----- THE DATA -----

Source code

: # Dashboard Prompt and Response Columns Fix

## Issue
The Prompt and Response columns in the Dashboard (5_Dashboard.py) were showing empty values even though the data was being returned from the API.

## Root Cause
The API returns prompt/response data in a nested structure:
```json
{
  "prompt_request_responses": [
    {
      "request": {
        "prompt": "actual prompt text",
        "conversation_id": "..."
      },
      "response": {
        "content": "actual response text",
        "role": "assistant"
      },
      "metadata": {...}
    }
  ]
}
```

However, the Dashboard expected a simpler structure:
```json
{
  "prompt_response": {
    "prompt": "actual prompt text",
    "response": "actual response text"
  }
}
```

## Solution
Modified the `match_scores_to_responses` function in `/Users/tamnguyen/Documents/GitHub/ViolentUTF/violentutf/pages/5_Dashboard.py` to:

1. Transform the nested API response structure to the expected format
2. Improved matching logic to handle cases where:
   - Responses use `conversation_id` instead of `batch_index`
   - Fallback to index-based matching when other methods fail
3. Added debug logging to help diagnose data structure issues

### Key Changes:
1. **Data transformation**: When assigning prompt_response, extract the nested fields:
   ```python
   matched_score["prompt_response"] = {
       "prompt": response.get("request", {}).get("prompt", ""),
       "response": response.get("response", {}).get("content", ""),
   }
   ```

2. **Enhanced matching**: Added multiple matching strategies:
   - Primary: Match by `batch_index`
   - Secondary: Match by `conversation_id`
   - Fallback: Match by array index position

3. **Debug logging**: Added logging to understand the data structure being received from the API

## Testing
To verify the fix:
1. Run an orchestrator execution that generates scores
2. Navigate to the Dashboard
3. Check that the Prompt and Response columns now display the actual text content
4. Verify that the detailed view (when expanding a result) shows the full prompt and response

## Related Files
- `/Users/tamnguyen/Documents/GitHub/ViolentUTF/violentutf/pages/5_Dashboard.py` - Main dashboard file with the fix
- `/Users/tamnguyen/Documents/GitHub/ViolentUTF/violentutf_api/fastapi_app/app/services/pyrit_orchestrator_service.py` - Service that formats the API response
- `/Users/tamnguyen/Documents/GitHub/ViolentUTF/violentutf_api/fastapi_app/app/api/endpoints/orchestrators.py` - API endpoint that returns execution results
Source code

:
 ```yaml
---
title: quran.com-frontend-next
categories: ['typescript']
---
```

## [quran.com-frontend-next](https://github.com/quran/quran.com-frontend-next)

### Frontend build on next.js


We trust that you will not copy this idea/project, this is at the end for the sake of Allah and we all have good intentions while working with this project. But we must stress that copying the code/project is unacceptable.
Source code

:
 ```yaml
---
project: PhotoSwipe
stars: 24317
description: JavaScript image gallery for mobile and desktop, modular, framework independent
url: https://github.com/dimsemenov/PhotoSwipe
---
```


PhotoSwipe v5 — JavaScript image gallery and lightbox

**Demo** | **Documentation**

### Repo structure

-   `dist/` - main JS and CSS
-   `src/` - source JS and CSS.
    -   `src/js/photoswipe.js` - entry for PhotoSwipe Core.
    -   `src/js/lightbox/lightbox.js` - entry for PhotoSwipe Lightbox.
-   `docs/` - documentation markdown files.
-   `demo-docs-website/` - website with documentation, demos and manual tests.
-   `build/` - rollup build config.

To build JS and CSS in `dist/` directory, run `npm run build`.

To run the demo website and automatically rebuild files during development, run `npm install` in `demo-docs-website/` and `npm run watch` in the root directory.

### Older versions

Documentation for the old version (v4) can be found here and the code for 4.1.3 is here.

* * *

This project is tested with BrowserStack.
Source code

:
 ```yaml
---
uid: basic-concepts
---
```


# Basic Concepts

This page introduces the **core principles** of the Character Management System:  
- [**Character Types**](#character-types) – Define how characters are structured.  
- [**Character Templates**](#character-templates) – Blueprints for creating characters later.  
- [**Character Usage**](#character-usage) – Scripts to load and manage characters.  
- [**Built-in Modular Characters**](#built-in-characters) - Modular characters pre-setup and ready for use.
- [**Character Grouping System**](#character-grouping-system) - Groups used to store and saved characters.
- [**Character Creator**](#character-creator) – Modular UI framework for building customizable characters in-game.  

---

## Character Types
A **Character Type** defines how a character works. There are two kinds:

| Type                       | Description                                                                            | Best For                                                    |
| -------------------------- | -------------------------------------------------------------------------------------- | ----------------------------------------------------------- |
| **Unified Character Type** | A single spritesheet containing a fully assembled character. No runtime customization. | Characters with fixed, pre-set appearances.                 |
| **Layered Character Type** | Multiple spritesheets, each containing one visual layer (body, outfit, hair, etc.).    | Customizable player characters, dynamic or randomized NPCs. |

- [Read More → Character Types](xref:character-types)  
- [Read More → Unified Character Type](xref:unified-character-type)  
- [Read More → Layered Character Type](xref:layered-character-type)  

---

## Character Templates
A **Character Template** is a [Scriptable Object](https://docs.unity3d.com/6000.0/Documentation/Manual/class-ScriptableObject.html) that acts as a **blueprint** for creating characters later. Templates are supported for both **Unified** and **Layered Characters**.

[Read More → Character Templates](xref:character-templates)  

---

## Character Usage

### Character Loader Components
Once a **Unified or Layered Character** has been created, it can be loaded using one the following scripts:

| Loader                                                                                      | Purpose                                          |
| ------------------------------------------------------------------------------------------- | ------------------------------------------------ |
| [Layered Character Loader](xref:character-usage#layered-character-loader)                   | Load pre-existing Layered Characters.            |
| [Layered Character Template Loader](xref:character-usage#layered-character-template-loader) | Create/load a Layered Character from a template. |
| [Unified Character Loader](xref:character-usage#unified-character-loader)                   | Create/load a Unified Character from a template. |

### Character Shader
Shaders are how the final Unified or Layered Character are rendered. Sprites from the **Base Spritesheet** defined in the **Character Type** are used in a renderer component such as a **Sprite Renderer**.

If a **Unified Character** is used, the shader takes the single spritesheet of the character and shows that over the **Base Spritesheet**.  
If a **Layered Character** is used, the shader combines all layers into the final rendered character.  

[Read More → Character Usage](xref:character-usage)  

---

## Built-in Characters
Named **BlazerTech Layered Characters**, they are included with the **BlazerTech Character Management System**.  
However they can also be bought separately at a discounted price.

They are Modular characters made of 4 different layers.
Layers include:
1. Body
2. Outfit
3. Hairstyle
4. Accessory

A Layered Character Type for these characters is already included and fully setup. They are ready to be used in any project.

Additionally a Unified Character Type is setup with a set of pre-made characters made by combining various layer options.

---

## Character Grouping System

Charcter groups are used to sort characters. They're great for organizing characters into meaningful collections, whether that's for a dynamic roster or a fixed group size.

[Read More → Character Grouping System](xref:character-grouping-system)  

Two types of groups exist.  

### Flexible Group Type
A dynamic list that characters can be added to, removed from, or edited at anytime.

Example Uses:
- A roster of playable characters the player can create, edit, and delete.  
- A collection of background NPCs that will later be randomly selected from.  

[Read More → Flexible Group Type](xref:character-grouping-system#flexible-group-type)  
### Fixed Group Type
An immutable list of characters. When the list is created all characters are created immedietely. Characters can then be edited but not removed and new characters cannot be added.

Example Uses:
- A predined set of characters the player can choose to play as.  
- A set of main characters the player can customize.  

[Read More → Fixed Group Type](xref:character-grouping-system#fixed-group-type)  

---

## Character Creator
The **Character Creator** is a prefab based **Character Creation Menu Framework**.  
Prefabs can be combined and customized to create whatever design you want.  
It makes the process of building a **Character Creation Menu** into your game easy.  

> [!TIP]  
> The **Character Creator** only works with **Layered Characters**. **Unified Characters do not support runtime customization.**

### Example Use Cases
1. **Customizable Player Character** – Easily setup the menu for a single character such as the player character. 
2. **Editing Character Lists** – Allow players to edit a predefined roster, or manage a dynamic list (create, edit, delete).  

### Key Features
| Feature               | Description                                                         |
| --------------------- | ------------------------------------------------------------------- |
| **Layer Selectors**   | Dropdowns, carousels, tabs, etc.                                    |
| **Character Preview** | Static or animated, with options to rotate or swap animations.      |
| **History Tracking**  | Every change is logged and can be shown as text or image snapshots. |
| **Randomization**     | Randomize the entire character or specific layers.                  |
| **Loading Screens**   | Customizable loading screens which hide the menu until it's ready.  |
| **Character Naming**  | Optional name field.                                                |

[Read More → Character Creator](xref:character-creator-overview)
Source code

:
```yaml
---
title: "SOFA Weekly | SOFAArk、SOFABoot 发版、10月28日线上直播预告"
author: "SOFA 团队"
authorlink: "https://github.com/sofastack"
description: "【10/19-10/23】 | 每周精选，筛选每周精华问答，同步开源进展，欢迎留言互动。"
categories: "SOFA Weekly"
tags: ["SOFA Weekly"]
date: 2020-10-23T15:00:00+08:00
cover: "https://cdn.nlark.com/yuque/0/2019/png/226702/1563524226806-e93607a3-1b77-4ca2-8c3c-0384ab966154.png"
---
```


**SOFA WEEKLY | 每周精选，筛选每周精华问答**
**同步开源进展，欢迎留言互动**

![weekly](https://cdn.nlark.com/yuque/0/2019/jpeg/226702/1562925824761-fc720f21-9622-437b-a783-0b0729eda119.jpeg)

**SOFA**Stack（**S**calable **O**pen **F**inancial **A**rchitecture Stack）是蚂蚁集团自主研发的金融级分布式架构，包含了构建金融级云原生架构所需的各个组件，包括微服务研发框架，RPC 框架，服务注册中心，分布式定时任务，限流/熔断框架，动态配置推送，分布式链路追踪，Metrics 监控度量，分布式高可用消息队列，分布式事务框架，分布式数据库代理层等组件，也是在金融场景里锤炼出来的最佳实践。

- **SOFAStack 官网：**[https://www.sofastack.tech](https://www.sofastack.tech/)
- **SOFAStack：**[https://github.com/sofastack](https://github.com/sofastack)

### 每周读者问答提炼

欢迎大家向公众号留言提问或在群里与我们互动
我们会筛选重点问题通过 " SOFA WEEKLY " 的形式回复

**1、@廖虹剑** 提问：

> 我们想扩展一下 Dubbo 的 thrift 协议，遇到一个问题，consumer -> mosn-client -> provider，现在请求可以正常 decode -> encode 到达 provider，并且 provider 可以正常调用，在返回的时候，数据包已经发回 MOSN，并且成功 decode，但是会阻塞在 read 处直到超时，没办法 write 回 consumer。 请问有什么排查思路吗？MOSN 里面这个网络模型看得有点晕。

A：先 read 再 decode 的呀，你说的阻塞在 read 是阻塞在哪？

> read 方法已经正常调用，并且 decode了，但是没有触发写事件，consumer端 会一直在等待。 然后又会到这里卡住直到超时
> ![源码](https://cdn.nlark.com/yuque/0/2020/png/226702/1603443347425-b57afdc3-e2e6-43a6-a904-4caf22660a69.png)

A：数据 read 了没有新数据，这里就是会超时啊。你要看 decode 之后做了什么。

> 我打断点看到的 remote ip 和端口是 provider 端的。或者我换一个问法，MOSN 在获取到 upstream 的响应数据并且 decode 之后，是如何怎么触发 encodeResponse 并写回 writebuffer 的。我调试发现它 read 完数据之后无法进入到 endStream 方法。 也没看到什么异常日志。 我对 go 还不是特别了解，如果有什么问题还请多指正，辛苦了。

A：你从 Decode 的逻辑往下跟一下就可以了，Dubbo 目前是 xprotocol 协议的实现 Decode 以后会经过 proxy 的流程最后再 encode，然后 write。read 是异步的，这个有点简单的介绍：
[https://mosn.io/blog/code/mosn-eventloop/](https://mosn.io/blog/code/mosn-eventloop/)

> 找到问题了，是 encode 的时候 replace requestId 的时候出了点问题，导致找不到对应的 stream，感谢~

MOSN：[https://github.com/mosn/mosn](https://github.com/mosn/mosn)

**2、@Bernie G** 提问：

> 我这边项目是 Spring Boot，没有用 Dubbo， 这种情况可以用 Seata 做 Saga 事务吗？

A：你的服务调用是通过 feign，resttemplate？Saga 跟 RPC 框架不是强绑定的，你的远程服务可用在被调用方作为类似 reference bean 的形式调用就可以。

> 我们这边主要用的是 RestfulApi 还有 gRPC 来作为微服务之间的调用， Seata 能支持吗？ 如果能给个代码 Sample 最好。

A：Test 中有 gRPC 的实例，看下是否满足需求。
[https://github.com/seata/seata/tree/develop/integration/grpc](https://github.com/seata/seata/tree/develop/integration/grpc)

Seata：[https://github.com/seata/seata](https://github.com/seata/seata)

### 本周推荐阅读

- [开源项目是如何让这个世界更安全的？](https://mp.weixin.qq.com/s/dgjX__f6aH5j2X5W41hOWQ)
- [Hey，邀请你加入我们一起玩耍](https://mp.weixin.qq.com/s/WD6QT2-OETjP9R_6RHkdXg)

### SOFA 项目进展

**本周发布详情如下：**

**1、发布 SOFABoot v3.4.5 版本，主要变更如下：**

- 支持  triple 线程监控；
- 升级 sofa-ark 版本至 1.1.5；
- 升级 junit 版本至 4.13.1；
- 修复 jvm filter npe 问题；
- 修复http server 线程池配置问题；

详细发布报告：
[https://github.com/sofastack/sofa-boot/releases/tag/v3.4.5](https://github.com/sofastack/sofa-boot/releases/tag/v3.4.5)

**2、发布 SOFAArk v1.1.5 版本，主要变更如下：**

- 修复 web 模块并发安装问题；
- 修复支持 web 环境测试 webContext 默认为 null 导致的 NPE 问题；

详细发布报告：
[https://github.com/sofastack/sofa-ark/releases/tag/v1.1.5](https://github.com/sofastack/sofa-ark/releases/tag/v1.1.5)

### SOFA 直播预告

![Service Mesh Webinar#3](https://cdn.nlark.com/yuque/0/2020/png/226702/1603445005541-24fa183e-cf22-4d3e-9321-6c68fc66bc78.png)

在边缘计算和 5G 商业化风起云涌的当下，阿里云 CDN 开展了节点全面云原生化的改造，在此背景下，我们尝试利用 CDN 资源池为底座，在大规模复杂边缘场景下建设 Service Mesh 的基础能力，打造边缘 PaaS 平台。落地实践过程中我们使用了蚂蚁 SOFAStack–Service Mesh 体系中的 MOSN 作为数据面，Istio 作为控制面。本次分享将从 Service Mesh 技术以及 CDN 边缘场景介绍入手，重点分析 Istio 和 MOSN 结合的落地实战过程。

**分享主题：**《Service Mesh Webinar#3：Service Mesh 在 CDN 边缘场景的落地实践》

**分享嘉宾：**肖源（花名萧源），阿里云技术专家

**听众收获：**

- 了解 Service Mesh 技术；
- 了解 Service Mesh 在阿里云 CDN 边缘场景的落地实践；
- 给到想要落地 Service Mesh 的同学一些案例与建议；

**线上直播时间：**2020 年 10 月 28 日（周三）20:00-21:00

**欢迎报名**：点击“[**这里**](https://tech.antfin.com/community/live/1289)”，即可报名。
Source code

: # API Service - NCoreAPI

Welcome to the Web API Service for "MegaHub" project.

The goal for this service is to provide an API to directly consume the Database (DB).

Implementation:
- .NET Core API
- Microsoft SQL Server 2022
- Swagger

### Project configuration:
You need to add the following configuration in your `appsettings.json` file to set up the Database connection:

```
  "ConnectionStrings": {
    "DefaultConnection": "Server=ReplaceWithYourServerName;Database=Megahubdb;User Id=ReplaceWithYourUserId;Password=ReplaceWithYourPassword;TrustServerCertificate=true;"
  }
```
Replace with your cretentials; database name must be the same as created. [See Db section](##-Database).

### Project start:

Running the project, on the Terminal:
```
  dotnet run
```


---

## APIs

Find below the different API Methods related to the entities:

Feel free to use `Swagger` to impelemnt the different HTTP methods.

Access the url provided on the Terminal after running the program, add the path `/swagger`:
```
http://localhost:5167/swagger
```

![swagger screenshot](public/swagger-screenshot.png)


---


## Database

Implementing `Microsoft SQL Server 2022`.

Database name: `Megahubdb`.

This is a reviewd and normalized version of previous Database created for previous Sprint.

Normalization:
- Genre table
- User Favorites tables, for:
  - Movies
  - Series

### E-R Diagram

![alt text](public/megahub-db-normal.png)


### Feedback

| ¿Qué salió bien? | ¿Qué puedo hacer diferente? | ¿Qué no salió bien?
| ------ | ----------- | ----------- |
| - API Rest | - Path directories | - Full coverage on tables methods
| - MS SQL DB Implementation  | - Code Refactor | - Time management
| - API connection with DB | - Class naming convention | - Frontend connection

-----

TASK TO COMPLETE:
From the entries above, extract only the lines running from the one containing "### Character Shader" through the one containing "[Read More → Character Grouping", inclusive.

ANSWER SPACE:
### Character Shader
Shaders are how the final Unified or Layered Character are rendered. Sprites from the **Base Spritesheet** defined in the **Character Type** are used in a renderer component such as a **Sprite Renderer**.

If a **Unified Character** is used, the shader takes the single spritesheet of the character and shows that over the **Base Spritesheet**.  
If a **Layered Character** is used, the shader combines all layers into the final rendered character.  

[Read More → Character Usage](xref:character-usage)  

---

## Built-in Characters
Named **BlazerTech Layered Characters**, they are included with the **BlazerTech Character Management System**.  
However they can also be bought separately at a discounted price.

They are Modular characters made of 4 different layers.
Layers include:
1. Body
2. Outfit
3. Hairstyle
4. Accessory

A Layered Character Type for these characters is already included and fully setup. They are ready to be used in any project.

Additionally a Unified Character Type is setup with a set of pre-made characters made by combining various layer options.

---

## Character Grouping System

Charcter groups are used to sort characters. They're great for organizing characters into meaningful collections, whether that's for a dynamic roster or a fixed group size.

[Read More → Character Grouping System](xref:character-grouping-system)  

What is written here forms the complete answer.